What’s a good route to a career with high wages? Data from the U.S. Bureau of Labor Statistics suggest that
working in some transportation occupations might help you reach that destination.
The chart shows selected transportation occupations in which workers earned median annual wages that were higher than those earned by 75 percent of all workers in May 2009. The median annual wage—the point at which half of all workers in an occupation earned more than this amount and half earned less—was $33,190 in May 2009 for workers across all occupations.
College was not the most significant source of education and training for workers in most of the occupations in the chart. But all of the occupations required some type of formal training, work experience, or a combination of the two. Such requirements reflect the fact that workers in these occupations have complex job duties and are often responsible for travelers’ safety.
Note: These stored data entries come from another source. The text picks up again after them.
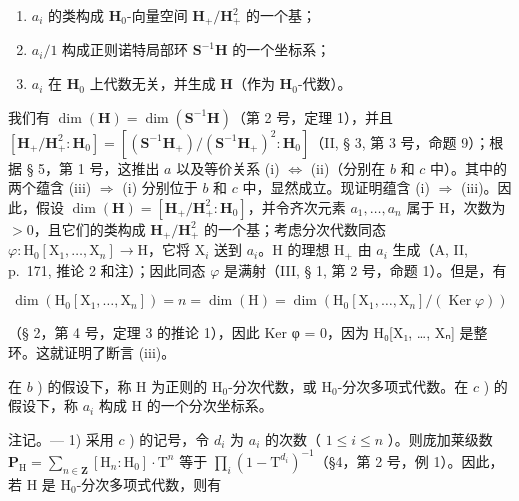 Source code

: \begin{enumerate}
\def\labelenumi{(\roman{enumi})}
\item
  \(a_{i}\) 的类构成 \(\mathbf{H}_{0}\)-向量空间 \(\mathbf{H}_{+}/\mathbf{H}_{+}^{2}\) 的一个基；
\item
  \(a_{i}/1\) 构成正则诺特局部环 \(\mathbf{S}^{-1}\mathbf{H}\) 的一个坐标系；
\item
  \(a_{i}\) 在 \(\mathbf{H}_{0}\) 上代数无关，并生成 \(\mathbf{H}\)（作为 \(\mathbf{H}_{0}\)-代数）。
\end{enumerate}

我们有 \(\dim(\mathbf{H})=\dim(\mathbf{S}^{-1}\mathbf{H})\)（第 2 号，定理 1），并且 \([\mathbf{H}_{+}/\mathbf{H}_{+}^{2}:\mathbf{H}_{0}]=[(\mathbf{S}^{-1}\mathbf{H}_{+})/(\mathbf{S}^{-1}\mathbf{H}_{+})^{2}:\mathbf{H}_{0}]\)（II, § 3, 第 3 号，命题 9）；根据 § 5，第 1 号，这推出 \(a\) 以及等价关系 (i) \(\Leftrightarrow\) (ii)（分别在 \(b\) 和 \(c\) 中）。其中的两个蕴含 (iii) \(\Rightarrow\) (i) 分别位于 \(b\) 和 \(c\) 中，显然成立。现证明蕴含 (i) \(\Rightarrow\) (iii)。因此，假设 \(\dim(\mathbf{H})=[\mathbf{H}_{+}/\mathbf{H}_{+}^{2}:\mathbf{H}_{0}]\)，并令齐次元素 \(a_{1},\ldots,a_{n}\) 属于 H，次数为 \(>0\)，且它们的类构成 \(\mathbf{H}_{+}/\mathbf{H}_{+}^{2}\) 的一个基；考虑分次代数同态 \(\varphi:\mathrm{H}_{0}[\mathrm{X}_{1},\ldots,\mathrm{X}_{n}]\to\mathrm{H}\)，它将 \(\mathrm{X}_{i}\) 送到 \(a_{i}\)。H 的理想 \(\mathrm{H}_{+}\) 由 \(a_{i}\) 生成（A, II, p.~171, 推论 2 和注）；因此同态 \(\varphi\) 是满射（III, § 1, 第 2 号，命题 1）。但是，有

\[
\dim \left(\mathrm{H} _ {0} \left[ \mathrm{X} _ {1}, \dots , \mathrm{X} _ {n} \right]\right) = n = \dim (\mathrm{H}) = \dim \left(\mathrm{H} _ {0} \left[ \mathrm{X} _ {1}, \dots , \mathrm{X} _ {n} \right] / (\operatorname{Ker} \varphi)\right)
\]

（§ 2，第 4 号，定理 3 的推论 1），因此 Ker φ = 0，因为 H₀{[}X₁, \ldots, Xₙ{]} 是整环。这就证明了断言 (iii)。

在 \(b\) ) 的假设下，称 H 为正则的 \(\mathrm{H}_{0}\)-分次代数，或 \(\mathrm{H}_{0}\)-分次多项式代数。在 \(c\) ) 的假设下，称 \(a_{i}\) 构成 H 的一个分次坐标系。

注记。--- 1) 采用 \(c\) ) 的记号，令 \(d_{i}\) 为 \(a_{i}\) 的次数（ \(1 \leqslant i \leqslant n\) ）。则庞加莱级数 \(\mathbf{P}_{\mathrm{H}} = \sum_{n \in \mathbf{Z}} [\mathrm{H}_{n} : \mathrm{H}_{0}] \cdot \mathrm{T}^{n}\) 等于 \(\prod_{i} (1 - \mathrm{T}^{d_{i}})^{-1}\)（§4，第 2 号，例 1）。因此，若 H 是 \(\mathrm{H}_{0}\)-分次多项式代数，则有

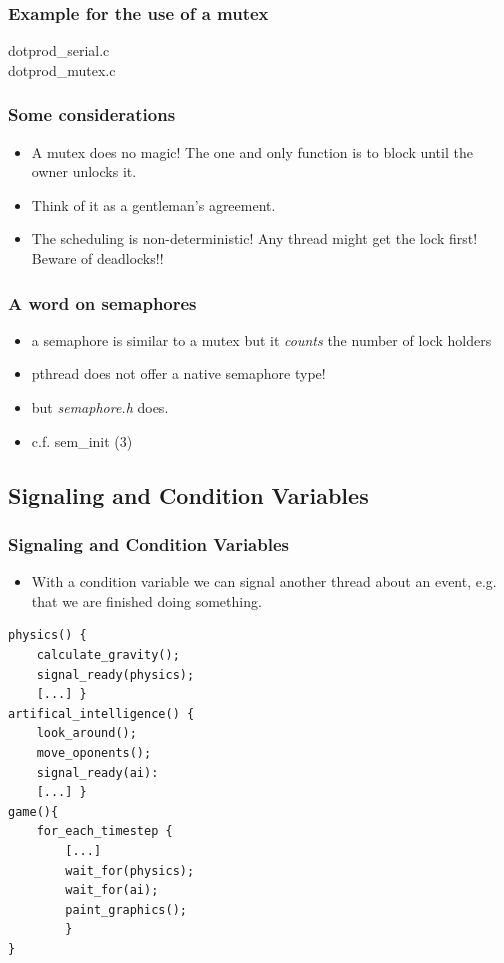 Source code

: \documentclass[10pt]{beamer}
\begin{document}
\begin{frame}
    \frametitle{Example for the use of a mutex}
    dotprod\_serial.c \\
    dotprod\_mutex.c
\end{frame}

\begin{frame}
    \frametitle{Some considerations}
    \begin{itemize}
        \item A mutex does no magic! The one and only function is to block until the owner unlocks it.
        \item Think of it as a gentleman's agreement.
        \item The scheduling is non-deterministic! Any thread might get the lock first! Beware of deadlocks!!
    \end{itemize}
\end{frame}

\begin{frame}
    \frametitle{A word on semaphores}
    \begin{itemize}
        \item a semaphore is similar to a mutex but it \emph{counts} the number of lock holders
        \item pthread does not offer a native semaphore type!
        \item but {\it semaphore.h} does.
        \item c.f. sem\_init (3)
    \end{itemize}
\end{frame}



\subsection{Signaling and Condition Variables}
    

\begin{frame}[fragile]
    \frametitle{Signaling and Condition Variables}
    \begin{itemize}
        \item With a condition variable we can signal another thread about an event, e.g. that we are finished doing something.
    \end{itemize}
\begin{block}{}
\begin{lstlisting}
physics() {
    calculate_gravity();
    signal_ready(physics);
    [...] }
artifical_intelligence() {
    look_around();
    move_oponents();
    signal_ready(ai):
    [...] }
game(){
    for_each_timestep {
        [...]
        wait_for(physics);
        wait_for(ai);
        paint_graphics();
        }
}
\end{lstlisting}
\end{block}
\end{frame}
\end{document}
Prospects are good for these selected occupations. Most of them are expected to have faster than average employment growth over the 2008–18 decade. Employment growth for air traffic controllers, airline pilots, and rail conductors is expected to be about average over the same decade.
Wage data in the chart are from the BLS Occupational Employment Statistics program (online, see www.bls.gov/oes). Data on education and training and projected job growth come from the BLS Employment Projections Program (www.bls.gov/emp). To learn more about these occupations, including detailed descriptions of their job duties, required education and training, and more, consult the BLS Occupational Outlook Handbook, available in most libraries and online at www.bls.gov/ooh.